The objectives with which the Common Agricultural Policy came into being are to support farmers and improve their productivity by ensuring a stable supply of affordable food; to guarantee EU farmers a reasonable standard of living; to conserve the natural and landscape heritage throughout the EU; to ensure the survival of rural areas; to keep the rural economy alive by boosting employment in agriculture, agri-food industries and related sectors; and to contribute to the sustainable management of increasingly depleted and inaccessible natural resources.
These ambitious objectives, specified by the European Commission in all their institutionalism, fall far short of the reality of the rural environment and its traditional livelihoods, and end up failing and abstracted from reality. They are a dead letter to the demands of European bureaucrats.
Recently, Brussels has announced the relaxation of the models set out in the Common Agricultural Policy, which aims to speed up support for the fisheries, agriculture and livestock sectors.

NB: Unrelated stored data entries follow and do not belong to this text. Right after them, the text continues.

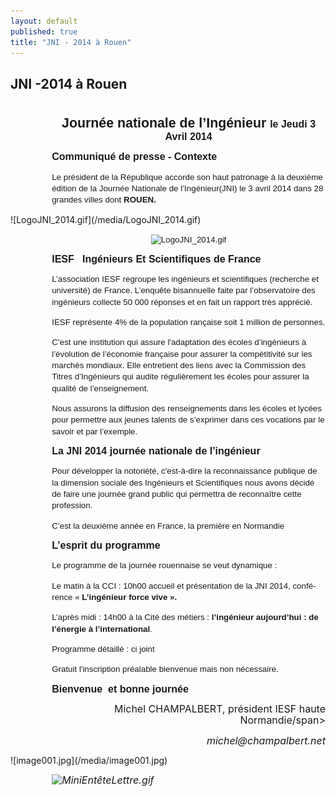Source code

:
 ```yaml
---
layout: default
published: true
title: "JNI - 2014 à Rouen"
---
```


## JNI -2014 à Rouen
<body lang=FR link=blue vlink
<div class=WordSection1>

<p class=MsoNormal style='margin-bottom:0cm;margin-bottom:.0001pt;line-
normal'><b><span style='font-size:13.5pt;font-family:"Arial","sans-serif"'>&nbsp;</span></b></p>

<p class=MsoNormal align=center style='margin-top:0cm;margin-right:0cm;
margin-bottom:0cm;margin-left:49.65pt;margin-bottom:.0001pt;text-align:center;
line-height:normal'><b><span style='font-size:16.0pt;font-family:"Arial","sans-serif"'>Journée
nationale de l’Ingénieur </span></b><b><span style='font-size:12.0pt;
font-family:"Arial","sans-serif"'>le Jeudi 3 Avril 2014</span></b></p>

<p class=MsoNormal style='margin-left:49.65pt;line-height:13.0pt'><b><span
style='font-size:12.0pt;font-family:"Arial","sans-serif"'>Communiqué de presse
- Contexte</span></b></p>

<p class=MsoNormal style='margin-left:49.65pt;line-height:13.0pt'><span
style='font-size:10.0pt;font-family:"Arial","sans-serif"'>Le président de la
République accorde son haut patronage à la deuxième édition de la Journée
Nationale de l’Ingénieur(JNI) le 3 avril 2014 dans 28 grandes villes dont <b>ROUEN.</b></span></p>
![LogoJNI_2014.gif](/media/LogoJNI_2014.gif)
<p class=MsoNormal align=center style='margin-left:49.65pt;text-align:center;
line-height:13.0pt'><span style='font-size:10.0pt;font-family:"Arial","sans-serif"'><img
width=48 height=91 id="Image 1"
src="JNI%20rouen%20%20jeudi%203avril%202014_fichiers/image001.jpg"
alt="LogoJNI_2014.gif"></span></p>

<p class=MsoNormal style='margin-left:49.65pt;line-height:13.0pt'><b><span
style='font-size:12.0pt;font-family:"Arial","sans-serif"'>IESF   Ingénieurs Et
Scientifiques de France</span></b></p>

<p class=MsoNormal style='margin-left:49.65pt;line-height:13.0pt'><span
style='font-size:10.0pt;font-family:"Arial","sans-serif"'>L’association IESF
regroupe les ingénieurs et scientifiques (recherche et université) de France.
L’enquête bisannuelle faite par l’observatoire des ingénieurs collecte
50&nbsp;000 réponses et en fait un rapport très apprécié.</span></p>

<p class=MsoNormal style='margin-left:49.65pt;line-height:13.0pt'><span
style='font-size:10.0pt;font-family:"Arial","sans-serif"'>IESF représente 4% de
la population rançaise soit 1 million de personnes.</span></p>

<p class=MsoNormal style='margin-left:49.65pt;line-height:13.0pt'><span
style='font-size:10.0pt;font-family:"Arial","sans-serif"'>C’est une institution
qui assure l'adaptation des écoles d’ingénieurs à l’évolution de l’économie
française pour assurer la compétitivité sur les marchés mondiaux. Elle
entretient des liens avec la Commission des Titres d’Ingénieurs qui audite
régulièrement les écoles pour assurer la qualité de l’enseignement.</span></p>

<p class=MsoNormal style='margin-left:49.65pt;line-height:13.0pt'><span
style='font-size:10.0pt;font-family:"Arial","sans-serif"'>Nous assurons la
diffusion des renseignements dans les écoles et lycées pour permettre aux
jeunes talents de s’exprimer dans ces vocations par le savoir et par l’exemple.</span></p>

<p class=MsoNormal style='margin-left:49.65pt;line-height:13.0pt'><b><span
style='font-size:12.0pt;font-family:"Arial","sans-serif"'>La JNI 2014 journée
nationale de l’ingénieur</span></b></p>

<p class=MsoNormal style='margin-left:49.65pt;line-height:13.0pt'><span
style='font-size:10.0pt;font-family:"Arial","sans-serif"'>Pour développer la
notoriété, c'est-à-dire la reconnaissance publique de la dimension sociale des
Ingénieurs et Scientifiques nous avons décidé de faire une journée grand public
qui permettra de reconnaître cette profession.</span></p>

<p class=MsoNormal style='margin-left:49.65pt;line-height:13.0pt'><span
style='font-size:10.0pt;font-family:"Arial","sans-serif"'>C’est la deuxième
année en France, la première en Normandie</span></p>

<p class=MsoNormal style='margin-left:49.65pt;line-height:13.0pt'><b><span
style='font-size:12.0pt;font-family:"Arial","sans-serif"'>L’esprit du programme <span></b></p>

<p class=MsoNormal style='margin-left:49.65pt;line-height:13.0pt'><span
style='font-size:10.0pt;font-family:"Arial","sans-serif"'>Le programme de la
journée rouennaise se veut dynamique&nbsp;:</span></p>

<p class=MsoNormal style='margin-left:49.65pt;line-height:13.0pt'><span
style='font-size:10.0pt;font-family:"Arial","sans-serif"'>Le matin&nbsp;à la
CCI : 10h00 accueil et présentation de la JNI 2014, conférence «&nbsp;<b>L’ingénieur
force vive&nbsp;».</b></span></p>

<p class=MsoNormal style='margin-left:49.65pt;line-height:13.0pt'><span
style='font-size:10.0pt;font-family:"Arial","sans-serif"'>L’après midi&nbsp;:
14h00 à la Cité des métiers&nbsp;: <b>l’ingénieur aujourd’hui&nbsp;: de
l’énergie à l’international</b>.</span></p>

<p class=MsoNormal style='margin-left:49.65pt;line-height:13.0pt'><span
style='font-size:10.0pt;font-family:"Arial","sans-serif"'>Programme
détaillé&nbsp;: ci joint</span></p>

<p class=MsoNormal style='margin-left:49.65pt;line-height:13.0pt'><span
style='font-size:10.0pt;font-family:"Arial","sans-serif"'>Gratuit l'inscription
préalable bienvenue mais non nécessaire.</span></p>

<p class=MsoNormal style='margin-left:49.65pt;line-height:13.0pt'><b><span
style='font-size:12.0pt;font-family:"Arial","sans-serif"'>Bienvenue  et bonne
journée                          </span></b></p>

<p class=MsoNormal align=right style='margin-left:49.65pt;text-align:right'><span
style='font-size:12.0pt;line-height:115%'>Michel CHAMPALBERT, président IESF
haute Normandie/span></p>

<p class=MsoNormal align=right style='margin-left:49.65pt;text-align:right'><i><span
style='font-size:12.0pt;line-height:115%'> </span></i><a><i><span style='font-size:12.0pt;
line-height:115%'>michel@champalbert.net</span></i></a></p>
![image001.jpg](/media/image001.jpg)
<p class=MsoNormal style='margin-left:49.65pt'><i><span style='font-size:12.0pt;
line-height:115%'><img border=0 width=279 height=27 id="![MiniEntêteLettre.gif](/media/MiniEnt%C3%AAteLettre.gif)"
src="JNI%20rouen%20%20jeudi%203avril%202014_fichiers/image002.gif"
alt=MiniEntêteLettre.gif></span></i></p>



</body>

In this way, the European Commission aims to align the strategic priorities of the CAP with the so-called “European Green Pact” (note the strong green tone) and the Common Fisheries Policy.
European Competition Commissioner Margrethe Vestager stressed that this relaxation “will make it easier and quicker for Member States to provide funding to these sectors that are key to the EU economy, without undue distortions of competition in the single market”.
Among the new state aid rules that are part of the package approved by the European Commission, which will start to apply from 1 January 2023, are the block exemption regulation for fisheries, the revision of the block exemption regulation for agriculture and the new guidelines on state aid to the forestry and agricultural sectors in rural areas.
The reaction of many representatives of agricultural cooperatives and trade unions to this initiative has not been long in coming. Affected by the inflationary crisis, the rise in production costs and the drought that has hit a large part of the European territories, they have warned that, despite the supposed efforts of Brussels to make the CAP more flexible, the impositions of the European Commission are not correct and are promoted from positions far removed from the rural territories and their reality, more typical of the thinking heads in the sterile European offices, blind to the demands of the countryside. Thus, they warn that, if the European Commission continues to remain detached from the concrete reality of the rural world, its demands and traditional lifestyle, we are heading towards a scenario of food shortages.
On the environment, the Commission intends to “contribute to the fight against climate change” through the implementation of the new CAP. These impositions on environmental matters have been the last straw for the whole of the primary sector, which is asking public administrations to make these new obligations more flexible, which they consider unfeasible and insufficient.
In this way, part of the countryside is claiming that this CAP is not what the countryside needs, nor what it has been demanding. A political CAP, but not an agrarian one. Populist, but not popular. Like a stillborn baby, they say: This CAP is stillborn.